Search the records below for the word "class" and show every line where it occurs.

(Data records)
• • • • • • •

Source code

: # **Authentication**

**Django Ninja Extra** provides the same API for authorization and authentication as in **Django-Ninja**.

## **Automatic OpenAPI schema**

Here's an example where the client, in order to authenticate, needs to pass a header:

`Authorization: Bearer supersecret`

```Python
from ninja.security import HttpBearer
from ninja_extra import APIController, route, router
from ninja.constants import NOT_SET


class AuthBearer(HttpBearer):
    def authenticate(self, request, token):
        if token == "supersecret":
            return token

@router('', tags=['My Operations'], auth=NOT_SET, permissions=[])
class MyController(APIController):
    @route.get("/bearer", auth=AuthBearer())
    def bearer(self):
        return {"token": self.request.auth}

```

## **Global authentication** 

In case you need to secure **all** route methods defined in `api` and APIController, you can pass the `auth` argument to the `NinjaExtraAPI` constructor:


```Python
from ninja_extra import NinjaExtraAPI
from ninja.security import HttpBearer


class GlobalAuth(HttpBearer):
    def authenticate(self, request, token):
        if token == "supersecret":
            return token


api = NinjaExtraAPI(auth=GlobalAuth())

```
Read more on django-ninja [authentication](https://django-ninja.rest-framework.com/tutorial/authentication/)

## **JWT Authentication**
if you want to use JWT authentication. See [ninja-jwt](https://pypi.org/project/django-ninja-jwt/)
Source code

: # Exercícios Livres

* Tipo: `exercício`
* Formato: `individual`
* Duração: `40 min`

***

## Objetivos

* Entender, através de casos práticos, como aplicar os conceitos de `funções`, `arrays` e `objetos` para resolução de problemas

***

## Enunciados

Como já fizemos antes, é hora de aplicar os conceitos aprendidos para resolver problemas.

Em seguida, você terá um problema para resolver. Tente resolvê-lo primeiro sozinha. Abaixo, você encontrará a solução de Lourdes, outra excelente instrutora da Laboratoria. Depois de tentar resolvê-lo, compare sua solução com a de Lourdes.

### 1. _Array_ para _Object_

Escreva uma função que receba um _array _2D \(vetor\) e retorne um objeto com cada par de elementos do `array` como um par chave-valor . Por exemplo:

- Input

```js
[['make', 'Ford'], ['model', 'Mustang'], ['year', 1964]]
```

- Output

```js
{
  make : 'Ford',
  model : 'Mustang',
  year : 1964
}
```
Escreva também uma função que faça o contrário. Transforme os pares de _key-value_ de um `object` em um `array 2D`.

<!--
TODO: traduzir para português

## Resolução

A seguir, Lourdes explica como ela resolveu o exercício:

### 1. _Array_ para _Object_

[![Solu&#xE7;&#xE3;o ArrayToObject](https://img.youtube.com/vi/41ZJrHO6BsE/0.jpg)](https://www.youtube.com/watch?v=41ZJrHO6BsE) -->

• • • • • • •

**Solution**
class AuthBearer(HttpBearer):
class MyController(APIController):
class GlobalAuth(HttpBearer):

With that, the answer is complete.